Impunidade descarada no Brasil - Fernando Marrey Ferreira
Fernando Marrey Ferreira
O País passa por um momento ímpar, na tentativa de buscar punir os agentes das diversas máfias incrustadas no seio dos poderes públicos. As instituições competentes, para efetivar a devida apuração dos delitos até a consecução da punição, muitas vezes não dispõem de competência legal para agir com desenvoltura.
As diversas polícias, com problemas internos e disputas entre si atravancam os trabalhos; o Ministério Público, composto na em sua maioria de pessoas íntegras e vocacionadas ao bom espírito público, ainda não dispõe de instrumentos legais para efetivar as devidas punições, apesar dos avanços que a Constituição de 1988 lhe concedeu, ainda fica aquém do esperado.

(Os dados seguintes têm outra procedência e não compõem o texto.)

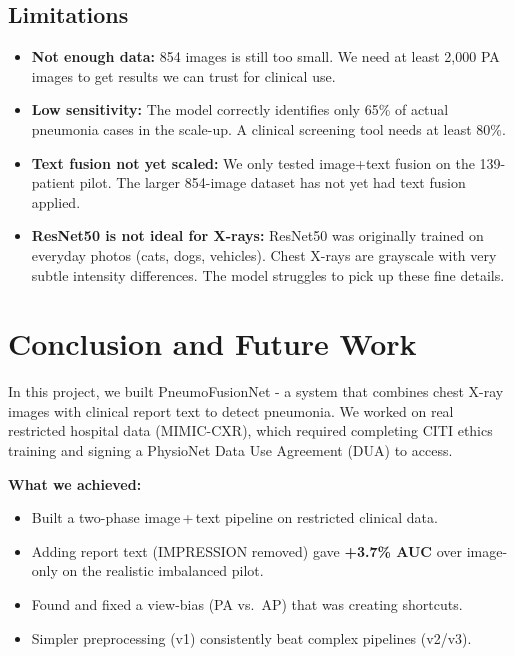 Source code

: \documentclass{article}
\begin{document}
\subsection{Limitations}

\begin{itemize}[noitemsep, leftmargin=*]
  \item \textbf{Not enough data:} 854 images is still too small. We need
        at least 2{,}000 PA images to get results we can trust for clinical use.
  \item \textbf{Low sensitivity:} The model correctly identifies only 65\%
        of actual pneumonia cases in the scale-up. A clinical screening
        tool needs at least 80\%.
  \item \textbf{Text fusion not yet scaled:} We only tested image+text
        fusion on the 139-patient pilot. The larger 854-image dataset
        has not yet had text fusion applied.
  \item \textbf{ResNet50 is not ideal for X-rays:} ResNet50 was originally
        trained on everyday photos (cats, dogs, vehicles). Chest X-rays are
        grayscale with very subtle intensity differences. The model struggles
        to pick up these fine details.
\end{itemize}

\section{Conclusion and Future Work}

In this project, we built PneumoFusionNet - a system that combines chest
X-ray images with clinical report text to detect pneumonia. We worked on real
restricted hospital data (MIMIC-CXR), which required completing CITI ethics
training and signing a PhysioNet Data Use Agreement (DUA) to access.

\textbf{What we achieved:}
\begin{itemize}[noitemsep, leftmargin=*, topsep=2pt]
  \item Built a two-phase image\,+\,text pipeline on restricted clinical data.
  \item Adding report text (IMPRESSION removed) gave \textbf{+3.7\% AUC}
        over image-only on the realistic imbalanced pilot.
  \item Found and fixed a view-bias (PA vs.\ AP) that was creating shortcuts.
  \item Simpler preprocessing (v1) consistently beat complex pipelines (v2/v3).
\end{itemize}
\end{document}
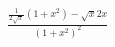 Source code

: \documentclass[preview]{standalone}
\begin{document}
$\frac{\frac{1}{2\sqrt{x}}\left(1+x^{2}\right)-\sqrt{x}2x}{\left(1+x^{2}\right)^{2}}$
\end{document}

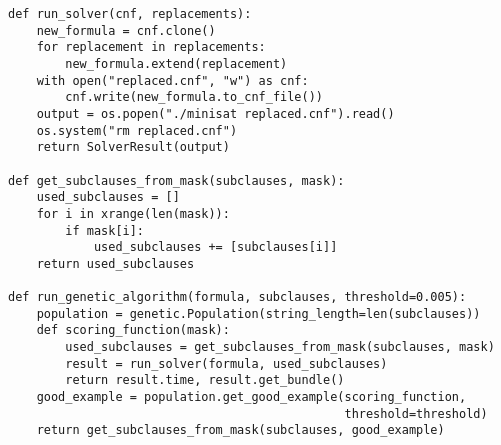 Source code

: \begin{minipage}{\textwidth+2cm}
  \begin{lstlisting}
def run_solver(cnf, replacements):
    new_formula = cnf.clone()
    for replacement in replacements:
        new_formula.extend(replacement)
    with open("replaced.cnf", "w") as cnf:
        cnf.write(new_formula.to_cnf_file())
    output = os.popen("./minisat replaced.cnf").read()
    os.system("rm replaced.cnf")
    return SolverResult(output)

def get_subclauses_from_mask(subclauses, mask):
    used_subclauses = []
    for i in xrange(len(mask)):
        if mask[i]:
            used_subclauses += [subclauses[i]]
    return used_subclauses

def run_genetic_algorithm(formula, subclauses, threshold=0.005):
    population = genetic.Population(string_length=len(subclauses))
    def scoring_function(mask):
        used_subclauses = get_subclauses_from_mask(subclauses, mask)
        result = run_solver(formula, used_subclauses)
        return result.time, result.get_bundle()
    good_example = population.get_good_example(scoring_function,
                                               threshold=threshold)
    return get_subclauses_from_mask(subclauses, good_example)
  \end{lstlisting}
\end{minipage}%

O mau exemplo, em se falando de impunidade, vem de cima. A anistia às multas eleitorais, quando deputados e senadores legislaram em causa própria é um descaramento institucional, é uma sem-vergonhice desmedida. O presidente da República poderá vetar tal anistia, mas estará descontentando parte de sua base de sustentação no Congresso.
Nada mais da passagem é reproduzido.